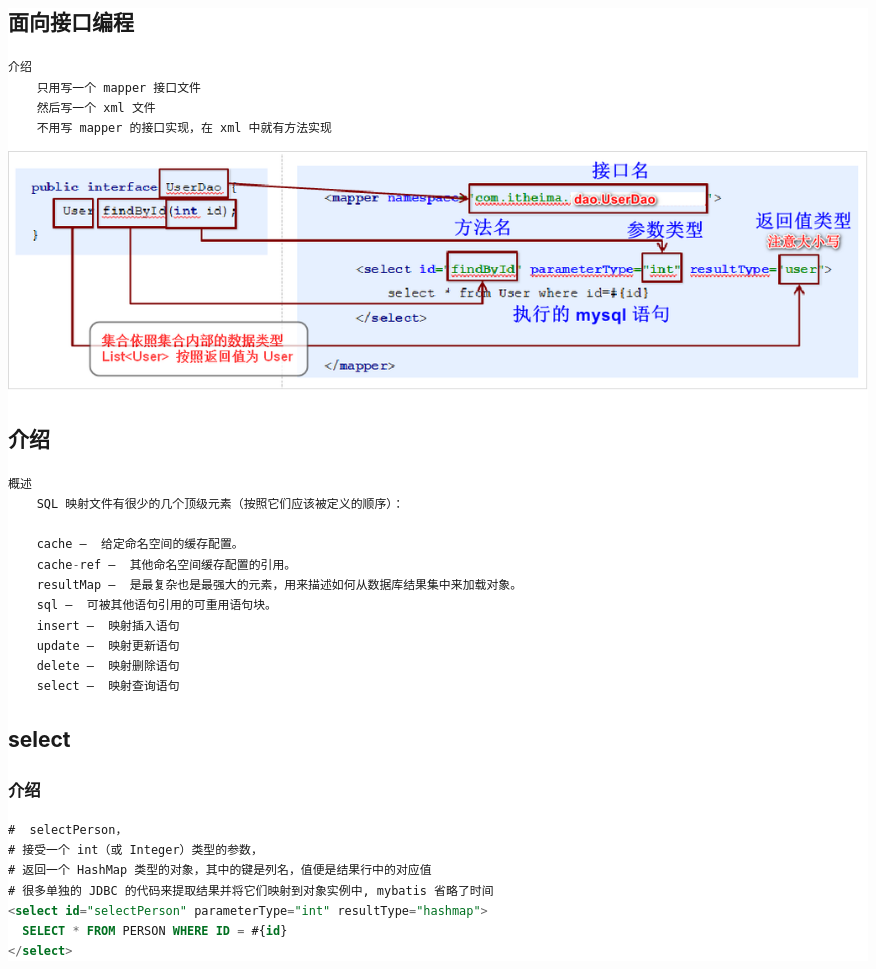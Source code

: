 ## 面向接口编程

```java
介绍
    只用写一个 mapper 接口文件
    然后写一个 xml 文件
    不用写 mapper 的接口实现，在 xml 中就有方法实现
```

![image-20210703221030253](image-20210703221030253.png)

## 介绍

```java
概述
    SQL 映射文件有很少的几个顶级元素（按照它们应该被定义的顺序）：
    
    cache –  给定命名空间的缓存配置。
    cache-ref –  其他命名空间缓存配置的引用。
    resultMap –  是最复杂也是最强大的元素，用来描述如何从数据库结果集中来加载对象。
    sql –  可被其他语句引用的可重用语句块。
    insert –  映射插入语句
    update –  映射更新语句
    delete –  映射删除语句
    select –  映射查询语句

```

## select

### 介绍

```sql
#  selectPerson，
# 接受一个 int（或 Integer）类型的参数，
# 返回一个 HashMap 类型的对象，其中的键是列名，值便是结果行中的对应值
# 很多单独的 JDBC 的代码来提取结果并将它们映射到对象实例中, mybatis 省略了时间
<select id="selectPerson" parameterType="int" resultType="hashmap">
  SELECT * FROM PERSON WHERE ID = #{id}
</select>  
```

※ ※ ※

## Task item
For the records above, state the number of lines that include the string "cache" and add nothing.

## Result for this exercise
2